Minimal Iot platform

Hi,

I’m looking into Algorand and the uses in Iot.

The platform that I have is quite limited and can only compile code for C/C++.

In this case, what is the best approach to realise a transaction on a test node?

What are the minimal API’s that I shall need to port?

Thanks

There are many c++ libraries that support REST calls. You could just use one of those and call the Algorand specific REST APIs - Algorand Developer Docs

You may also want to look at AlgoDuino:
https://algoduino.com/

It’s in C++ for ESP8266 and ESP32, so it may or may not be useful for you.

Hi,

I had a look at these, thanks.

REST API are ok but what about the lower level stuff such as signing a wallet, generating a mnemonic etc.?

For that, you would first need to find a crypto library that supports the required operations (essentially SHA512/256 - not just SHA256 -, and ED25519 signatures).

The official code (GitHub - algorand/go-algorand: Algorand's official implementation in Go.) uses libsodium.
To see how accounts are generated, you can pick the SDK of your choice and look at the code.

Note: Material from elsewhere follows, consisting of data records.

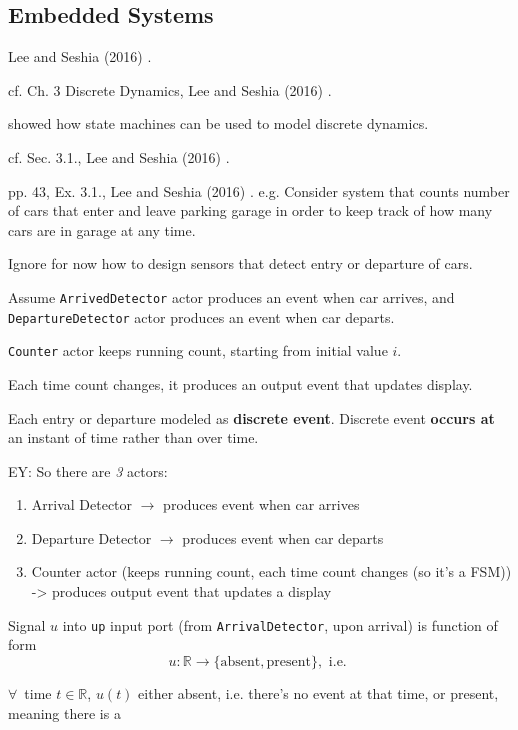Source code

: \documentclass[10pt]{amsart}
\begin{document}
\begin{multicols*}{2}
\part{Embedded Systems}

Lee and Seshia (2016) \cite{LeSe2016}.

cf. Ch. 3 Discrete Dynamics, Lee and Seshia (2016) \cite{LeSe2016}. 

showed how state machines can be used to model discrete dynamics.

cf. Sec. 3.1., Lee and Seshia (2016) \cite{LeSe2016}. 

pp. 43, Ex. 3.1., Lee and Seshia (2016) \cite{LeSe2016}. e.g. Consider system that counts number of cars that enter and leave parking garage in order to keep track of how many cars are in garage at any time. 

Ignore for now how to design sensors that detect entry or departure of cars.

Assume \texttt{ArrivedDetector} actor produces an event when car arrives, and \texttt{DepartureDetector} actor produces an event when car departs.

\texttt{Counter} actor keeps running count, starting from initial value $i$. 

Each time count changes, it produces an output event that updates display.

Each entry or departure modeled as \textbf{discrete event}. Discrete event \textbf{occurs at} an instant of time rather than over time.

EY: So there are \emph{3} actors:

\begin{enumerate}
	\item Arrival Detector $\to$ produces event when car arrives
	\item Departure Detector $\to$ produces event when car departs
	\item Counter actor (keeps running count, each time count changes (so it's a FSM)) -> produces output event that updates a display
\end{enumerate}

Signal $u$ into \texttt{up} input port (from \texttt{ArrivalDetector}, upon arrival) is function of form
\[
u : \mathbb{R} \to \lbrace \text{absent}, \text{present} \rbrace, \text{ i.e. }
\]

$\forall \, $ time $t\in \mathbb{R}$, $u(t) $ either absent, i.e. there's no event at that time, or present, meaning there is a \\


\end{multicols*}
\end{document}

If libsodium is too large, you may consider using TweetNACL (TweetNaCl: Software) / uNACL (μNaCl – FAQ) for ED25519 operations.
I don’t know a good very small library for SHA512/256 however.

Ok, great.

I have used this one in the past:
https://tls.mbed.org/api/modules.html
https://tls.mbed.org/api/annotated.html

Looks like it covers them.

I have also ported duktape - Javascript Engine so I could make a port for JavaScript. Hopefully I can contribute it to the community.

I’m not sure they support SHA-512/256.
SHA-512/256 is SHA-512 with a difference initialization vector and truncated to 256 bits.
It might not be too difficult to tweak the code of SHA-512 to get SHA-512/256

You don’t need SHA-512/256 for normal signing/key generation.
But you need it to:

  • compute the transaction ID
  • compute multikey addresses
  • compute smart contract account addresses from TEAL bytecode
  • in general, any time a hash is used (except the hashed used by ED25519)

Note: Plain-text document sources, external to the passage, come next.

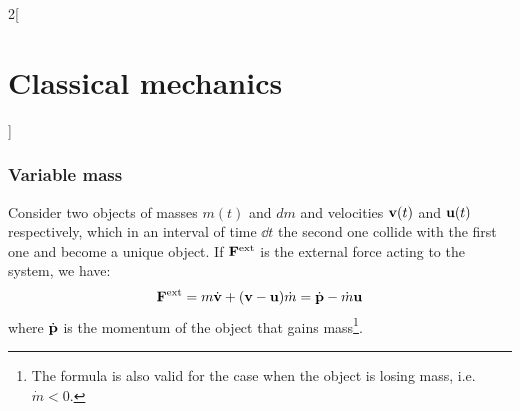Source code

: \documentclass[../../../main.tex]{subfiles}
\begin{document}
\begin{multicols}{2}[\section{Classical mechanics}]
    \subsubsection*{Variable mass}
    \begin{prop}
        Consider two objects of masses $m(t)$ and $dm$ and velocities $\vb{v}(t)$ and $\vb{u}(t)$ respectively, which in an interval of time $\dd t$ the second one collide with the first one and become a unique object. If $\vb{F}^\text{ext}$ is the external force acting to the system, we have:
        \begin{equation}
            \vb{F}^\text{ext}=m\dot{\vb{v}}+(\vb{v}-\vb{u})\dot{m}=\dot{\vb{p}}-\dot{m}\vb{u}
            \label{mass}
        \end{equation}
        where $\dot{\vb{p}}$ is the momentum of the object that gains mass\footnote{The formula is also valid for the case when the object is losing mass, i.e. $\dot{m}<0$.}.
    \end{prop}

\end{multicols}
\end{document}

Ok, thanks for the clarification.

I will search a bit more on the SHA-512/256 and try and find something suitable.

Hi,

So far I have created a llibrary for TweetNacl and used parts of the sodium lib for sha512/256.

From sodium: crypto_hash,crypto_auth, crypto_verify and created a customised random.

That should be enough for now right?

Nikolas

If you want to be able to send transaction, you’ll also need crypto_sign.

Regarding randomness generation, this is usually a vert complex operation especially on IoT.
One issue is that it’s almost impossible to test it is done properly and errors can be catastrophic (see e.g., Debian -- Security Information -- DSA-1571-1 openssl).
What source of randomness and algorithms for randomness generation are you using?

Just for the purpose of people stumbling on this post, I want to stress that rand from stdlib.h is completely insecure and should never be used for randomness generation for crypto-related operations.

Thanks for following up.

I was planning to use a hardware random generator but it seem that it’s not exposed on the ARMv7 platform (need to ask R&D that work with Qualcomm).

I’m thinking of using other physical sources such as RF front end etc. to create random generation as a source. Need to look into it a bit further.

I’m using the randombytes_internal_random_buf that uses chacha20.

The code is the same I use I just need to provide a hardware source of randmom generation by randombytes_getentropy

Ok, so there is an API that exposes the hardware random number generator.

I’m good to go :slight_smile:

This is a first cut at a c++ sdk that does signing and such. Still very untested.

Thanks.

I shall have a look at it.

I’m starting to look into this now as the crypto stuff has been sorted.

What platform is this for - Linux?

Developed on a Mac and periodically confirm compatibility with Linux.

I haven’t done multisig yet, and only a few indexer apis. But everything else should work.